Monday, 12 July 2010

Book Review: Shout! The True Story of The Beatles – Phillip Norman

This is a fairly interesting and comprehensive book on the Beatles. Other than a single chapter on childhood and a chapter on each ‘ex-Beatles’ the focus is firmly on the rise and fall of the fab four. It’s a passable overview for the general fan, but if you’re looking for insight into the music you need to look elsewhere.

Norman rarely touches on the music, and when he does he often gets it wrong. In fact he not only reveals little insight into the Beatles songs, but little grasp of music generally.

So we have Stu Sutcliffe struggling to play chords shapes on his bass (57) and a Les Paul guitar is apparently a “state of the art” guitar (458).

Mistakes about the Beatles songs are even worse, leaving you wondering how closely he’s listened to the songs. The 8 second guitar coda on A Hard Day’s Night is described as being “gloriously long and irrelevant” (239) (it was added to underscore the fade into the opening scene). The lyrics to Polythene Pam are wrong (397). And this is in a ‘Completely revised and updated edition’.

Musical history doesn’t fare much better. Norman claims Only a Northern Song was written for Yellow Submarine (334) – it was a Sgt Pepper outtake, and that the Ballad of John & Yoko was recorded single-handedly by John with later drum overdubs by Paul (389) – they recorded it together, famously calling each other ‘Ringo and George’ on the master tape.

Paul comes in for a good kicking whenever the chance arises for secretly coveting the position of bass player in Hamburg days! for having a ghosted autobiography (even though this ‘autobiography’ was written solely by Barry Miles) or merely for being ‘desperately anxious to be liked”.

The book has some good insights into how the publishing deals were struck and how the Beatles finally broke though in the states. But in a world swamped with books on the Beatles I can’t help feeling that there are better ones out there.

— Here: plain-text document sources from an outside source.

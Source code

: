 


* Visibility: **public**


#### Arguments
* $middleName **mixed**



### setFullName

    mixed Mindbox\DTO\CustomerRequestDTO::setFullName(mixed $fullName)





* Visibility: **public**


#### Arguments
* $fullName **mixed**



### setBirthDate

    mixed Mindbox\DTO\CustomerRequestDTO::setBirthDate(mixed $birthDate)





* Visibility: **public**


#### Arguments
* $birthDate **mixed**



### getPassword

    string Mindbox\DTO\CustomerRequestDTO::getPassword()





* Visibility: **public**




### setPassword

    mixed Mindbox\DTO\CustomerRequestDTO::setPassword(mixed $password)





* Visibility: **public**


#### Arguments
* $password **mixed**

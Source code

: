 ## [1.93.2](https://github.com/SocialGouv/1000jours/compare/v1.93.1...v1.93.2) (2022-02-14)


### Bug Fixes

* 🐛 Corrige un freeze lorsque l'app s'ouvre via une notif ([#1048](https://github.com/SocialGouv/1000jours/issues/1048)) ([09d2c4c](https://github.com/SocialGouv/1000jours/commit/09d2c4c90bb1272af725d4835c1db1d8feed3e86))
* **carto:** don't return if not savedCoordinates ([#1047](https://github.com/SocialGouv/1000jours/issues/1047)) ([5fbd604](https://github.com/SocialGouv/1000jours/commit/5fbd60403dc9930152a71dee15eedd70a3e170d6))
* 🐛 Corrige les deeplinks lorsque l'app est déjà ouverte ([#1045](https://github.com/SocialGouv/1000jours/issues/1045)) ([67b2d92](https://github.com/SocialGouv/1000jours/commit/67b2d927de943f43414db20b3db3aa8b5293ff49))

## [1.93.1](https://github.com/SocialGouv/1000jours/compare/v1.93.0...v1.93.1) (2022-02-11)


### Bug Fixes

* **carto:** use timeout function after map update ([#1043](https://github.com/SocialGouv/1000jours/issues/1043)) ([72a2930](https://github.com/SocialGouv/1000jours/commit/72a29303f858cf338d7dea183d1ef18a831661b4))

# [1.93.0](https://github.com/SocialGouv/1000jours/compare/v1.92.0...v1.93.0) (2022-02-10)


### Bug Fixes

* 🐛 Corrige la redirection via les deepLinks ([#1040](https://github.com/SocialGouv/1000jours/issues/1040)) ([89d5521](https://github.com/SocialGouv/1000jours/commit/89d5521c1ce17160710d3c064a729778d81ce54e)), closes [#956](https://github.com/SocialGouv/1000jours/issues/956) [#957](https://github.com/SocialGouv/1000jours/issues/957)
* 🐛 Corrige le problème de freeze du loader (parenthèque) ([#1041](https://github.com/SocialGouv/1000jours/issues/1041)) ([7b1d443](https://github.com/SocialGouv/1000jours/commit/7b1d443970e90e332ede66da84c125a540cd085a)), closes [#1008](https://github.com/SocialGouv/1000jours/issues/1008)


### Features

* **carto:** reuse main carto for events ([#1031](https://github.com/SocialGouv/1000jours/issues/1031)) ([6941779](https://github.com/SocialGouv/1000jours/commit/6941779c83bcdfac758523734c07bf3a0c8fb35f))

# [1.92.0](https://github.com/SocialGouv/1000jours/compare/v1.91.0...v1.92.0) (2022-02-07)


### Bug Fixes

I’d suggest the Rough Guide to the Beatles as one possible (and more accurate) alternative.


  1. The Hunter Davies book is the only biography I've read about The Beatles. I recall it being an enjoyable read, but I cannot vouch for its accuracy. Suppposedly, he was the only writer that was authorized by The Beatles themselves to accompany them in the studio and in their homes.

  2. I've heard good things about the Hunter Davies one and it's on my list. Have at least 3 others to read first though!

  3. A couple others to add to your pile. The Pete Best book is interesting in a pathetic kind of way. And Mark Lewisohn wrote an excellent book that chronicles all the Beatles live performances, but I believe it's out of print.

  4. I've got the Lewisohn chronicles, which is a combined live/studio/tv & radio book and also his orignal recording sessions one. Both are brilliant and as an author he is da bomb!

    I've got Cynthia Lennon's book on the shelf which I think is going to be enough in the pathetic/depressing stakes for now...

  5. Yes, with Lewisohn you can tell that it's a labor of love, which makes it so enjoyable to read.